● **Exercise directions**
Return exactly the lines below, starting with the one that has "- Review modal examples -- apply to project" and going on through the one that has "- priority flag (normal / high) (boolean)".

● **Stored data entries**
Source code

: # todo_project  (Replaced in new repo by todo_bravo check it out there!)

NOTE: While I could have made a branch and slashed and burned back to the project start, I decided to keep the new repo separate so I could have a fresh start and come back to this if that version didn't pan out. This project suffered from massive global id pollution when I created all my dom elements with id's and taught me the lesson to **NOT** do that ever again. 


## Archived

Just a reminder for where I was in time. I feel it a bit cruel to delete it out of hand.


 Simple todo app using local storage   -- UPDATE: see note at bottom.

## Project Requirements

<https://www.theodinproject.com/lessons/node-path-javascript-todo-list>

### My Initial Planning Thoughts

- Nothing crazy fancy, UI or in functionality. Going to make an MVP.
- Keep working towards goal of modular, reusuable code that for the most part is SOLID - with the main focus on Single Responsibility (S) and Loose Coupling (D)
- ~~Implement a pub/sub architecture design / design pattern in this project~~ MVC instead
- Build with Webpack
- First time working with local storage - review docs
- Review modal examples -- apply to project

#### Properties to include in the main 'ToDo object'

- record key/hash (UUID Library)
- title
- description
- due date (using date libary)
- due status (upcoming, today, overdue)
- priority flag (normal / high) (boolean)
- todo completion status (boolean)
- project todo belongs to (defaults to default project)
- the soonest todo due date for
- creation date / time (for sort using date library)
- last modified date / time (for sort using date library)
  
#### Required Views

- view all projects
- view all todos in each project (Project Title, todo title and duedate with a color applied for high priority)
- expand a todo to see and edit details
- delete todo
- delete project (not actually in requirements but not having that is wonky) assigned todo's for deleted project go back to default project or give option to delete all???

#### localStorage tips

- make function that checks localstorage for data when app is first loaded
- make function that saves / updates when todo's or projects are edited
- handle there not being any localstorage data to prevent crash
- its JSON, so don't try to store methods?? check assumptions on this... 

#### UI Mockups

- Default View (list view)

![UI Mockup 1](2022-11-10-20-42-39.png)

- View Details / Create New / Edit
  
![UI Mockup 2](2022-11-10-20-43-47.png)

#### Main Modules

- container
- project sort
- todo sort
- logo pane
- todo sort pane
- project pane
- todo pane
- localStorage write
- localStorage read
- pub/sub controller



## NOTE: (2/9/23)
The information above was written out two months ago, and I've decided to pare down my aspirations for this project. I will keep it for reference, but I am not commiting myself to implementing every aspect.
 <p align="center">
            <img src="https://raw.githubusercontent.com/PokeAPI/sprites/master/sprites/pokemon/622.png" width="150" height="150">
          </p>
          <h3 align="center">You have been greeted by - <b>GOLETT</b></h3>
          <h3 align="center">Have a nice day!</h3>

● **The completed task**
- Review modal examples -- apply to project

#### Properties to include in the main 'ToDo object'

- record key/hash (UUID Library)
- title
- description
- due date (using date libary)
- due status (upcoming, today, overdue)
- priority flag (normal / high) (boolean)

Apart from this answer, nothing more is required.